EPI report on the impact of Universal Infant Free School Meals (UIFSM) policy
February 2, 2018
Last week the Education Policy Institute (EPI), in collaboration with CooperGibson research, has released a report evaluating the impact of the Universal Infant Free School Meals (UIFSM) policy introduced in 2014. The UIFSM gives all children, regardless of their background, access to a free school meal in key stage (KS) one. Drawing upon data from 10 case study visits, a survey of staff in 237 schools, a survey of 508 parents, 17 interviews with catering staff and “cost proformas” from 22 schools, the researchers found that:
Parents taking up free school meals for children in KS1, has risen from 38% in 2013/14 to 80% overall in 2015/16. Small schools (under 500 pupils) and rural schools have the highest take-up rate.
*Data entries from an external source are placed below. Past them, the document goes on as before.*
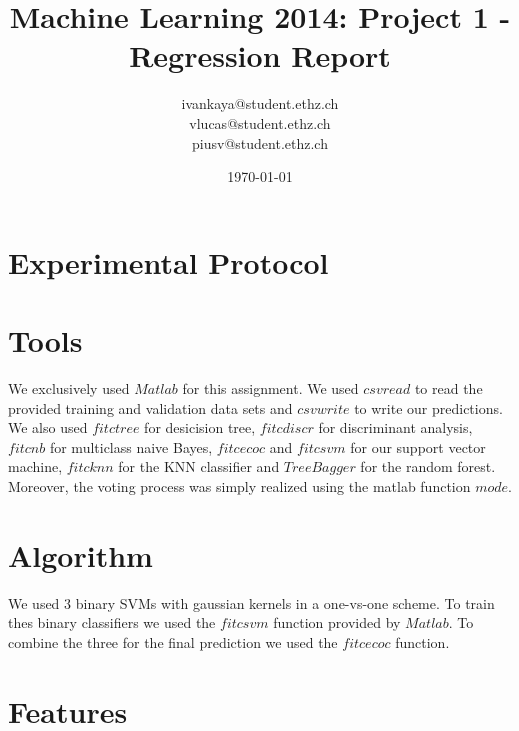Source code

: \documentclass[a4paper, 11pt]{article}
\title{Machine Learning 2014: Project 1 - Regression Report}
\author{ivankaya@student.ethz.ch\\vlucas@student.ethz.ch\\piusv@student.ethz.ch\\}
\date{\today}
\begin{document}
\maketitle

\section*{Experimental Protocol}

\section{Tools}

We exclusively used $Matlab$ for this assignment.
We used $csvread$ to read the provided training and validation data sets and $csvwrite$ to write our predictions. We also used $fitctree$ for desicision tree, $fitcdiscr$ for discriminant analysis, $fitcnb$ for multiclass naive Bayes, $fitcecoc$ and $fitcsvm$ for our support vector machine, $fitcknn$ for the KNN classifier and $TreeBagger$ for the random forest. Moreover, the voting process was simply realized using the matlab function $mode$.

\section{Algorithm}

We used $3$ binary SVMs with gaussian kernels in a one-vs-one scheme. To train
thes binary classifiers we used the $fitcsvm$ function provided by $Matlab$.
To combine the three for the final prediction we used the $fitcecoc$ function.

\section{Features}
\end{document}
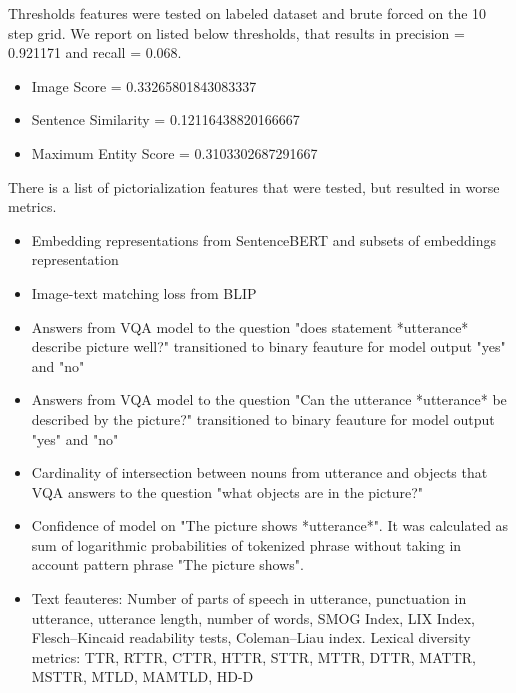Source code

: \documentclass[11pt]{article}
\begin{document}
\smallskip

Thresholds features were tested on labeled dataset and brute forced on the 10 step grid. We report on listed below thresholds, that results in precision = 0.921171 and recall = 0.068.
    \begin{itemize}
        \item Image Score = 0.33265801843083337
        \item Sentence Similarity = 0.12116438820166667
        \item Maximum Entity Score = 0.3103302687291667
    \end{itemize}

\medskip

There is a list of pictorialization features that were tested, but resulted in worse metrics. 
\begin{itemize}
    \item Embedding representations from SentenceBERT and subsets of embeddings representation
    \item Image-text matching loss from BLIP
    \item Answers from VQA model to the question "does statement *utterance* describe picture well?" transitioned to binary feauture for model output "yes" and "no" 
    \item Answers from VQA model to the question "Can the utterance *utterance* be described by the picture?" transitioned to binary feauture for model output "yes" and "no" 
    \item Cardinality of intersection between nouns from utterance and objects that VQA answers to the question "what objects are in the picture?"
    \item Confidence of model on "The picture shows *utterance*". It was calculated as sum of logarithmic probabilities of tokenized phrase without taking in account pattern phrase "The picture shows".
    \item Text feauteres: Number of parts of speech in utterance, punctuation in utterance, utterance length, number of words, SMOG Index, LIX Index, Flesch–Kincaid readability tests, Coleman–Liau index. Lexical diversity metrics: TTR, RTTR, CTTR, HTTR, STTR, MTTR, DTTR, MATTR, MSTTR, MTLD, MAMTLD, HD-D \cite{ruTS}
\end{itemize}
\end{document}
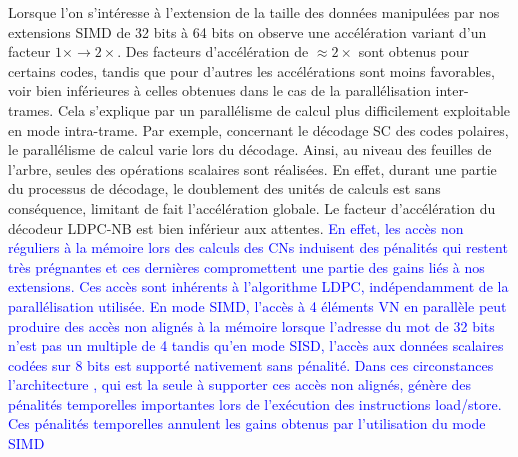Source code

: \documentclass[../main.tex]{subfiles}
\begin{document}
Lorsque l'on s'intéresse à l'extension de la taille des données manipulées par nos extensions SIMD de 32 bits à 64 bits on observe une accélération variant d'un facteur $1\times \rightarrow 2\times$. 
Des facteurs d'accélération de $\approx 2\times$ sont obtenus pour certains codes, tandis que pour d'autres les accélérations sont moins favorables, voir bien inférieures à celles obtenues dans le cas de la parallélisation inter-trames.
Cela s'explique par un parallélisme de calcul plus difficilement exploitable en mode intra-trame.
Par exemple, concernant le décodage SC des codes polaires, le parallélisme de calcul varie lors du décodage.
Ainsi, au niveau des feuilles de l'arbre, seules des opérations scalaires sont réalisées.
En effet, durant une partie du processus de décodage, le doublement des unités de calculs est sans conséquence, limitant de fait l'accélération globale.
Le facteur d'accélération du décodeur LDPC-NB est bien inférieur aux attentes.
\textcolor{blue}{En effet, les accès non réguliers à la mémoire lors des calculs des CNs induisent des pénalités qui restent très prégnantes et ces dernières compromettent une partie des gains liés à nos extensions. Ces accès sont inhérents à l'algorithme LDPC, indépendamment de la parallélisation utilisée. En mode SIMD, l'accès à 4 éléments VN en parallèle peut produire des accès non alignés à la mémoire lorsque l'adresse du mot de 32 bits n'est pas un multiple de 4 tandis qu'en mode SISD, l'accès aux données scalaires codées sur 8 bits est supporté nativement sans pénalité. Dans ces circonstances l'architecture \IBEX, qui est la seule à supporter ces accès non alignés, génère des pénalités temporelles importantes lors de l'exécution des instructions load/store. Ces pénalités temporelles annulent les gains obtenus par l'utilisation du mode SIMD} 
\end{document}
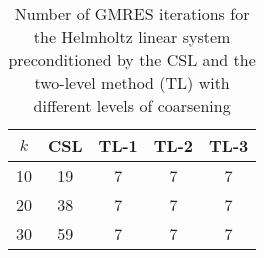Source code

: \begin{table}[t]
\centering
\begin{tabular}{ccccc}
\hline
$k$ & CSL & TL-1 & TL-2 & TL-3 \\ \hline
10 & 19 & 7 & 7 & 7 \\
20 & 38 & 7 & 7 & 7 \\
30 & 59 & 7 & 7 & 7 \\
\hline
\end{tabular}
\caption{Number of GMRES iterations for the Helmholtz linear system preconditioned by the  CSL and the two-level method (TL) with different levels of coarsening}
\label{table:gmres_csl_vs_adef_coarse_eps_20}
\end{table}
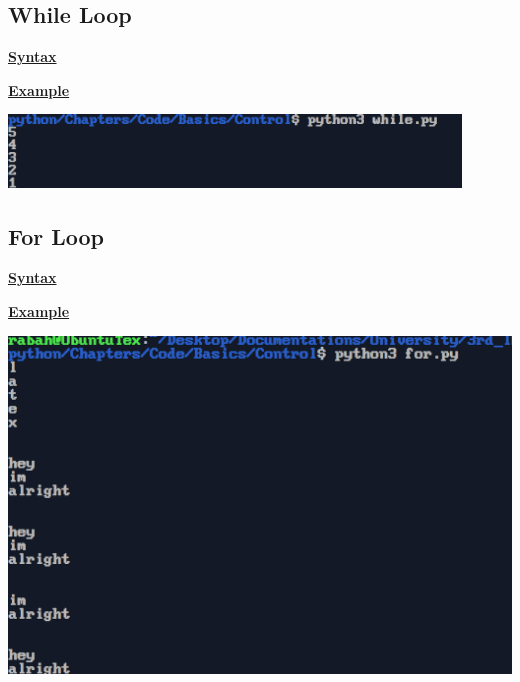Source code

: \newpage
\subsection{While Loop}
\textbf{\underline{Syntax}}\\[0.1cm]



\vspace{0.8cm}

\textbf{\underline{Example}}\\[0.1cm]


\vspace{0.35cm}
\begin{center}
    \includegraphics[width = 0.9\textwidth]{Chapters/ScreenShot/Basics/Control/whileOutput.png}
\end{center}

\vspace{1cm}
\subsection{For Loop}
\textbf{\underline{Syntax}}\\[0.1cm]



\newpage

\textbf{\underline{Example}}\\[0.1cm]


\vspace{0.35cm}
\begin{center}
    \includegraphics[height = 0.4\textheight]{Chapters/ScreenShot/Basics/Control/forOutput.png}
\end{center}

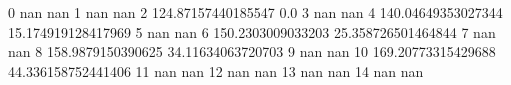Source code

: 0 nan nan
1 nan nan
2 124.87157440185547 0.0
3 nan nan
4 140.04649353027344 15.174919128417969
5 nan nan
6 150.2303009033203 25.358726501464844
7 nan nan
8 158.9879150390625 34.11634063720703
9 nan nan
10 169.20773315429688 44.336158752441406
11 nan nan
12 nan nan
13 nan nan
14 nan nan
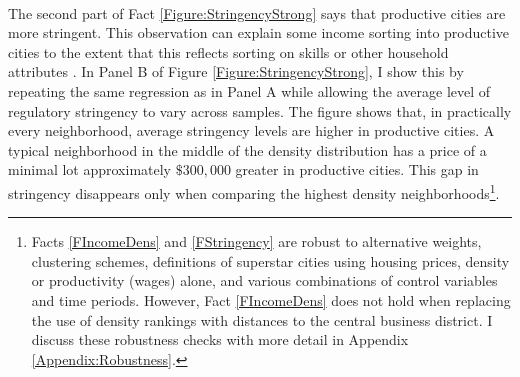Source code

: \documentclass[12pt]{article}
\begin{document}
	\paragraph*{}
	The second part of Fact \ref{Figure:StringencyStrong} says that productive cities are more stringent. This observation can explain some income sorting into productive cities to the extent that this reflects sorting on skills or other household attributes \citep{diamond2016, citysizewagegap}. In Panel B of Figure \ref{Figure:StringencyStrong}, I show this by repeating the same regression as in Panel A while allowing the average level of regulatory stringency to vary across samples. The figure shows that, in practically every neighborhood, average stringency levels are higher in productive cities. A typical neighborhood in the middle of the density distribution has a price of a minimal lot approximately $\$300,000$ greater in productive cities. This gap in stringency disappears only when comparing the highest density neighborhoods\footnote{Facts \ref{FIncomeDens} and \ref{FStringency} are robust to alternative weights, clustering schemes, definitions of superstar cities using housing prices, density or productivity (wages) alone, and various combinations of control variables and time periods. However, Fact \ref{FIncomeDens} does not hold when replacing the use of density rankings with distances to the central business district. I discuss these robustness checks with more detail in Appendix \ref{Appendix:Robustness}.}.
\end{document}
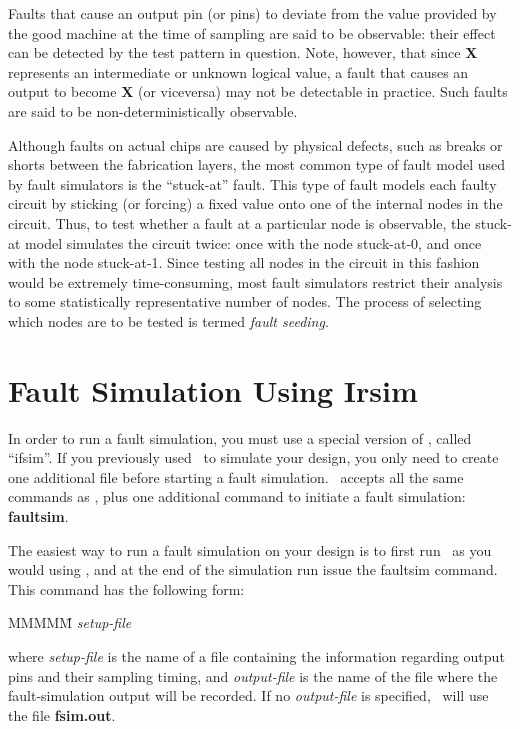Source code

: Faults that cause an output pin (or pins) to deviate from the value provided
by the good machine at the time of sampling are said to be observable: their
effect can be detected by the test pattern in question.  Note, however, that
since {\bf X} represents an intermediate or unknown logical value, a fault
that causes an output to become {\bf X} (or viceversa) may not be detectable
in practice.  Such faults are said to be non-deterministically observable.

Although faults on actual chips are caused by physical defects, such as
breaks or shorts between the fabrication layers, the most common type of
fault model used by fault simulators is the ``stuck-at'' fault.  This type
of fault models each faulty circuit by sticking (or forcing) a fixed value
onto one of the internal nodes in the circuit.  Thus, to test whether a
fault at a particular node is observable, the stuck-at model simulates the
circuit twice: once with the node stuck-at-0, and once with the node
stuck-at-1.  Since testing all nodes in the circuit in this fashion would be
extremely time-consuming, most fault simulators restrict their analysis to
some statistically representative number of nodes.  The process of selecting
which nodes are to be tested is termed {\em fault seeding}.

\section{Fault Simulation Using Irsim}

In order to run a fault simulation, you must use a special version of
\irsim, called ``ifsim''.  If you previously used \irsim\ to simulate your
design, you only need to create one additional file before starting a fault
simulation.  \ifsim\ accepts all the same commands as \irsim, plus one
additional command to initiate a fault simulation: {\bf faultsim}.

The easiest way to run a fault simulation on your design is to first run
\ifsim\ as you would using \irsim, and at the end of the simulation run issue
the faultsim command.  This command has the following form:

\begin{tabbing}
MMMMM\= \kill
{} {\em setup-file} 
\end{tabbing}

\noindent where {\em setup-file} is the name of a file containing the
information regarding output pins and their sampling timing, and {\em
output-file} is the name of the file where the fault-simulation output will
be recorded.  If no {\em output-file} is specified, \ifsim\ will use the
file {\bf fsim.out}.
Parents, on average, have saved £10 per week, and 50 minutes in time, yet schools have noted “significant costs” in delivering the UIFSM, with many having to alter the way they provide school lunches.
Although many schools have not changed their food policies as a result of UIFSMs, it has led to a general increase in the “profile of healthy eating” across schools.
A minority of the parents, school leaders and teachers surveyed reported that UIFSM had impacted upon the educational, social and health outcomes of children. However, the EPI outlined that more work needs to be done to assess the full impact of the funding on educational outcomes.
Overall, the EPI suggest that “the estimated economic resource costs of the policy are smaller than the value of financial and time savings for families, making UIFSM a potentially cost-effective educational intervention on these terms”.